Torniamo alle corse. Si vede in pista fino a 40 anni come Alonso e Raikkonen?
«Spero francamente di non correre a 40 anni. Ci sono talmente tante cose che voglio fare che sarebbe difficile. Ma nella vita l’evoluzione è talmente rapida da spiazzarti. Per esempio non mi aspettavo di divertirmi tanto quanto mi sto divertendo in questa stagione».
La esalta il duello con Verstappen?
«Non credo che sia per Max o per qualcun altro. Il motivo è che ogni giorno scopro cose nuove su di me. Con i lockdown per la pandemia ho avuto più tempo per rifinire il mio talento, il corpo e la mente. Io competo sempre contro me stesso. Penso a come battermi, guardo a come ero l’anno scorso e a come superare un sette volte campione del mondo».

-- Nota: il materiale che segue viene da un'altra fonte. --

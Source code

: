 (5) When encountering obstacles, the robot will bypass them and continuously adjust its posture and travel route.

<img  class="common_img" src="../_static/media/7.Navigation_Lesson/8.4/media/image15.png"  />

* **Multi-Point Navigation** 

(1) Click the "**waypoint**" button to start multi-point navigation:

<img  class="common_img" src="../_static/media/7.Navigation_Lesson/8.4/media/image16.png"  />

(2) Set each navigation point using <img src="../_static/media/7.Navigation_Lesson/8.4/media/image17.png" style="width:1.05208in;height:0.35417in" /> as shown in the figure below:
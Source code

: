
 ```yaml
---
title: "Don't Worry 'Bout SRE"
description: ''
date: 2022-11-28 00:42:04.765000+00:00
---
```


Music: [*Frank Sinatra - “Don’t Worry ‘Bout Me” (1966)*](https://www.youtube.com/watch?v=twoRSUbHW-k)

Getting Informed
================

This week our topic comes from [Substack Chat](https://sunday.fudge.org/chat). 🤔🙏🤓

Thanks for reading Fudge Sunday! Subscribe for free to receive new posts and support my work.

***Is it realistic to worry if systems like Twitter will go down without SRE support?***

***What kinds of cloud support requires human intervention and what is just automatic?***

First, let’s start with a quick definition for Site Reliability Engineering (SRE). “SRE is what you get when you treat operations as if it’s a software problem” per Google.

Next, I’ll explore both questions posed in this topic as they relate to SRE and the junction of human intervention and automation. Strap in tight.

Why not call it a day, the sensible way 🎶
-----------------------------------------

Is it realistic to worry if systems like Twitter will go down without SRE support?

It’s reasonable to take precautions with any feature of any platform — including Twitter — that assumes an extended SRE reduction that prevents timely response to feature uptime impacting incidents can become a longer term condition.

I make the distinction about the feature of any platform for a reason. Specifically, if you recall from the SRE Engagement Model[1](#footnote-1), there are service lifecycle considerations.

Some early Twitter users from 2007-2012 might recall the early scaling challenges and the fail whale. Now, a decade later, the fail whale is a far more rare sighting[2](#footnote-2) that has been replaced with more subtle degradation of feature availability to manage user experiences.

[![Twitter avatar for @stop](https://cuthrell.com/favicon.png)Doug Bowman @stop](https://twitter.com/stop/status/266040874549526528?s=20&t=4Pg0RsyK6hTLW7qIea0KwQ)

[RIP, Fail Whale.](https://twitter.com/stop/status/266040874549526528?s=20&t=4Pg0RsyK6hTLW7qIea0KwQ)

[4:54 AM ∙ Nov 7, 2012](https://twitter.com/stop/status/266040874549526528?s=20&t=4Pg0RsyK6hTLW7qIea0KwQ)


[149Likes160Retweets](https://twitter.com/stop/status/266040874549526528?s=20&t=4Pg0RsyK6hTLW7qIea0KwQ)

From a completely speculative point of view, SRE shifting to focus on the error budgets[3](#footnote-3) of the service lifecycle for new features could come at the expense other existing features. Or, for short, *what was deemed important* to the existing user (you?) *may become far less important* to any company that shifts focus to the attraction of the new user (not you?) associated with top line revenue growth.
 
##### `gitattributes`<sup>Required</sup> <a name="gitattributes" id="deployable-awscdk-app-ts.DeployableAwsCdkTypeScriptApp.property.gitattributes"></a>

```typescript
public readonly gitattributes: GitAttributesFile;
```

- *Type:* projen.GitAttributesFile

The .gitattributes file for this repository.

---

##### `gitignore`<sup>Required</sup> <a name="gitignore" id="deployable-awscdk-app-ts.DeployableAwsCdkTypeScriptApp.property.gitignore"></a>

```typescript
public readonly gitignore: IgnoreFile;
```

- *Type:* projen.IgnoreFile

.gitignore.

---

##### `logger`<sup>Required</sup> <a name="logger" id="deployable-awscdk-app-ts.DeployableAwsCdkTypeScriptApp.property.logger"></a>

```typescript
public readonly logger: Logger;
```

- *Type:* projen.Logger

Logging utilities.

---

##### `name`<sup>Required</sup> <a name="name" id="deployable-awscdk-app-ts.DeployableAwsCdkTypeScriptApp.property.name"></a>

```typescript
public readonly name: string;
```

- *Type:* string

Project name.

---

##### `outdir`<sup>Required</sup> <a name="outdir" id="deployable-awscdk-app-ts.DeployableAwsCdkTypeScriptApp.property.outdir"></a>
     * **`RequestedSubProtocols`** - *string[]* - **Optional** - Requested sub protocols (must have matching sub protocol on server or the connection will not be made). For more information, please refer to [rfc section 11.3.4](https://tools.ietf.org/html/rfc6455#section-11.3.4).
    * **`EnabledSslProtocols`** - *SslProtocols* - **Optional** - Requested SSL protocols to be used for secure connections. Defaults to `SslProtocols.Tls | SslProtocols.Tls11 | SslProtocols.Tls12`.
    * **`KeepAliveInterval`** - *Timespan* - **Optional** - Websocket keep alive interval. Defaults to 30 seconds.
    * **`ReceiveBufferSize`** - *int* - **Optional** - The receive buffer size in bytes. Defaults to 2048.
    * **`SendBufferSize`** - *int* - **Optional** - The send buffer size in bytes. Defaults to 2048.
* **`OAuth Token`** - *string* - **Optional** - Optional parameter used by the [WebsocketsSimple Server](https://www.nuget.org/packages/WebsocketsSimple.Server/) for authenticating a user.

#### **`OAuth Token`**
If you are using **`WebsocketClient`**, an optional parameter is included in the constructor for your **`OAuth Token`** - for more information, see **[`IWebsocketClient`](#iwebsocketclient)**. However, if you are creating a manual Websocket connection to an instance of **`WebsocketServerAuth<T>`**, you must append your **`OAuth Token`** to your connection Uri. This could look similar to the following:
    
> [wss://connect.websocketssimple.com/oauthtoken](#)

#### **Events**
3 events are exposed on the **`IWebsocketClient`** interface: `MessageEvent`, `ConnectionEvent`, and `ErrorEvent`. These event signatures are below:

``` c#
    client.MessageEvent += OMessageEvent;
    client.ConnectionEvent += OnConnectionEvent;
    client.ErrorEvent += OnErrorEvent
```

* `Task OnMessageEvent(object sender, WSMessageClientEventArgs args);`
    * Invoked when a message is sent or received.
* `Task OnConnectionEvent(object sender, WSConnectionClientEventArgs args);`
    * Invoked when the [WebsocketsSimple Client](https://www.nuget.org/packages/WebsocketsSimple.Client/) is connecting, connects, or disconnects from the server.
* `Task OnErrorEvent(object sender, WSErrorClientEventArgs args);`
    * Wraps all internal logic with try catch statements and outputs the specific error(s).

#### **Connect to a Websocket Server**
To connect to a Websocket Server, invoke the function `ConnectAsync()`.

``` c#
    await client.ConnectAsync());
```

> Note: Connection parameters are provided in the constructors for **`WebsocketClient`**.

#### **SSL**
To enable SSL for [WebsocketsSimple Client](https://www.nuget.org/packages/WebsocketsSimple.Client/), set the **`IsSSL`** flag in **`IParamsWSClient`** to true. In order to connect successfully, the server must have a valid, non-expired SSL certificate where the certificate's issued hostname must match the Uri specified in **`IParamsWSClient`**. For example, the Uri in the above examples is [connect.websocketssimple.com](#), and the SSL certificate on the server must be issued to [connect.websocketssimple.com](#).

C’è una nuova generazione di piloti pronta a sfidarla, di Leclerc che ne pensa?
«Non guardo molto i rivali, ma i nuovi sono fantastici. Lando Norris, George Russell, Charles, e Carlos soprattutto: appena arrivato sulla Ferrari sta guidando benissimo, con Leclerc forma una coppia molto forte. La F1 è in buone mani, prevedo un futuro divertente».
Hamilton e Verstappen, tipi diversi. Max sostiene di avere grande rispetto, però fra voi ci sono state battaglie anche ruvide. Lo sente questo rispetto?
«Sì, dentro e fuori dalla pista. E non deve cambiare. È un pilota straordinario ed è molto divertente sfidarlo».
Angela Cullen, perché è una figura tanto importante per lei?
«I piloti in genere hanno un preparatore, ce l’avevo anche io fino a quando ho capito che non mi serviva. Avevo bisogno di qualcuno che mi sostenesse negli alti e nei bassi, che mi rendesse la vita il più semplice possibile».
Angela come ci riesce?
«Svolge una marea di funzioni: è una fisioterapista naturale, se ho un guaio al collo lo risolve. Mi segue con la dieta, si assicura che beva abbastanza liquidi durante la giornata. Si preoccupa di ogni cosa in modo che io debba solo a pensare solo a guidare. E poi è una persona solare, trasmette energia positiva. È una delle mie migliore amiche, sono fortunato ad averla accanto».
Ha mandato un messaggio di solidarietà a Naomi Osaka, perché?
«Quando sei giovane spesso vieni buttato nell’arena impreparato e accusi la pressione. È successo anche a me, impari dagli errori. Essere multati per avere parlato della propria salute mentale non è bello, tutte le reazioni contro di lei sono state ridicole. La vicenda doveva essere gestita in modo diverso. Naomi è una grande attivista e una grande atleta, ma ricordiamoci prima di tutto che è un essere umano».